State-owned China Post is building an online shopping website with a Chinese portal. Ule, the site China Post co-founded with tom.com, is to be launched August 10.
Ule has been on a test run for about one year, according to a tom.com marketing staffer named Jiang Feng. But most Chinese consumers still are unaware of the site.
Ule sells clothing, makeup, electronics, food and beverages. And the site will take advantage of its parent company.
All Ule goods will be sent free of charge by EMS, the express delivery service under China Post.

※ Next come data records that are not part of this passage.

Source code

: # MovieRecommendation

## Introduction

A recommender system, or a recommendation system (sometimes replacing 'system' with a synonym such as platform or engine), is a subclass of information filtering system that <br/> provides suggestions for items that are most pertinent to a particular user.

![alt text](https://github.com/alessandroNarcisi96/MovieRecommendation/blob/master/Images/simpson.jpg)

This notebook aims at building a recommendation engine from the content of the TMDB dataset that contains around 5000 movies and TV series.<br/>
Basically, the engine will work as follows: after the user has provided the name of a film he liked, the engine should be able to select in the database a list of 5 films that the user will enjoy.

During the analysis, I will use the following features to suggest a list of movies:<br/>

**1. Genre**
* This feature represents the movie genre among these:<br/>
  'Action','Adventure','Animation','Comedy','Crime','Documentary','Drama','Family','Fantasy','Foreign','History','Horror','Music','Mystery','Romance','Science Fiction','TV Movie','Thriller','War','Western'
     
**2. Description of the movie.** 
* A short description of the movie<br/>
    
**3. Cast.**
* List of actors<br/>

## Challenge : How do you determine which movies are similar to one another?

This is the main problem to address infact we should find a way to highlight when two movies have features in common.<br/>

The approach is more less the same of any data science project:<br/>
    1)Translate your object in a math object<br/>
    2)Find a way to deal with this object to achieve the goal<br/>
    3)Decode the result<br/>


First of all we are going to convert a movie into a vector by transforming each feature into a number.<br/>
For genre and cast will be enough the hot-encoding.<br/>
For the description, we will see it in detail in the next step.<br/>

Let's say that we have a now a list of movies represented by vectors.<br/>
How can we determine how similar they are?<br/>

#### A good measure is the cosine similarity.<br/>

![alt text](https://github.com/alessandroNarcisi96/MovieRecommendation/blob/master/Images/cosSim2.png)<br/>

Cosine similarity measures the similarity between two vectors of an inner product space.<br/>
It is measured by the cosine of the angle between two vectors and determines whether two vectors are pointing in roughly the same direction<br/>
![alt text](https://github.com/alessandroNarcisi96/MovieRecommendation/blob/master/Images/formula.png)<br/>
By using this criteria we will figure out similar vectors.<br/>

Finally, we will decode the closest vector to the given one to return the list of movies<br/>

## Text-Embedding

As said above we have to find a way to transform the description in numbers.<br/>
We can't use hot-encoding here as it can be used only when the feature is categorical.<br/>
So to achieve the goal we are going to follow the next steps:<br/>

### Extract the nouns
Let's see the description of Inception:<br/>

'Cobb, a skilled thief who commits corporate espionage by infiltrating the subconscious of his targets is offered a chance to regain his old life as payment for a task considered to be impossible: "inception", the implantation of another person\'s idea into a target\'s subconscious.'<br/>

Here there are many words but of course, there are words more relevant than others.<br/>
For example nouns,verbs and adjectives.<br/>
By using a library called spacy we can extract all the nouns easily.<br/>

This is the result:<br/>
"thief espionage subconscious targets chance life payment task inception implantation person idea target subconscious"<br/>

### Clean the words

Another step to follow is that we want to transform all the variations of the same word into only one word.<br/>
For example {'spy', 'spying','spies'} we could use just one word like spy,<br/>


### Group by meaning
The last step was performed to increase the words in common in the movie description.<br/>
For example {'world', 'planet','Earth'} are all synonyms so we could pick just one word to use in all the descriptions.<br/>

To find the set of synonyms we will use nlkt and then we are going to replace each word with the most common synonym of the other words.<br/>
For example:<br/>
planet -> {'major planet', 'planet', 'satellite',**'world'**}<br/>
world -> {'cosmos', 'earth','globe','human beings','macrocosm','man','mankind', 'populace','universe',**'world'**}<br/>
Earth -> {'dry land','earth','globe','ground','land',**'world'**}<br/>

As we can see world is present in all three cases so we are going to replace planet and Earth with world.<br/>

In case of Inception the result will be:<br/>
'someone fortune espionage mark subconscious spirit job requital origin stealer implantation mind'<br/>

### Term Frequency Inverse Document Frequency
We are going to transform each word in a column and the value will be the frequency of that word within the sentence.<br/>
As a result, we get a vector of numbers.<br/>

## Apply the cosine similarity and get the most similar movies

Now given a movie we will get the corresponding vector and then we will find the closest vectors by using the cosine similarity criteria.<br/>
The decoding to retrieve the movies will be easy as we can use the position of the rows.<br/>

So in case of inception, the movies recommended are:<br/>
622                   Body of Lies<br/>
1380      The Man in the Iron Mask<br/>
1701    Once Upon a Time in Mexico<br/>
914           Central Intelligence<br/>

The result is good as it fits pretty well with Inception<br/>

Ule will not likely get a big market share in the short run, said Su Huiyan, an e-commerce analyst with IT consulting iResearch in Beijing.

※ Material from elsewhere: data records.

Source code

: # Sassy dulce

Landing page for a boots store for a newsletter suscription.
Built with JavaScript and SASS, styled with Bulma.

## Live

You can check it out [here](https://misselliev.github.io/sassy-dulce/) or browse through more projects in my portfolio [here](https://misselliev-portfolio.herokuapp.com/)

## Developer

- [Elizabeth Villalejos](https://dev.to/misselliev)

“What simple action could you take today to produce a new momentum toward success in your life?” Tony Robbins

The inefficiency of EMS, however, may scare off some customers, such as Zheng Lei, a 28-year-old IT engineer in Beijing. Zheng's mother once sent him live fish May this year via EMS, but when it arrived four days later, the fish was no longer edible. Some private express deliveries can guarantee one-day delivery.
But most private delivery services have still failed to penetrate much of China's interior, leaving EMS an essential monopoly in rural and remote regions, prime locations for e-commerce.
In 2009, web-shopping sales doubled from 2008 to total 263 billion yuan ($38.82 billion), Taobao had a share of around 80 percent.
The express delivery revenue from web shopping in 2009 totaled 19.3 billion yuan ($2.84 billion), 60 percent more than the previous year, according to iResearch.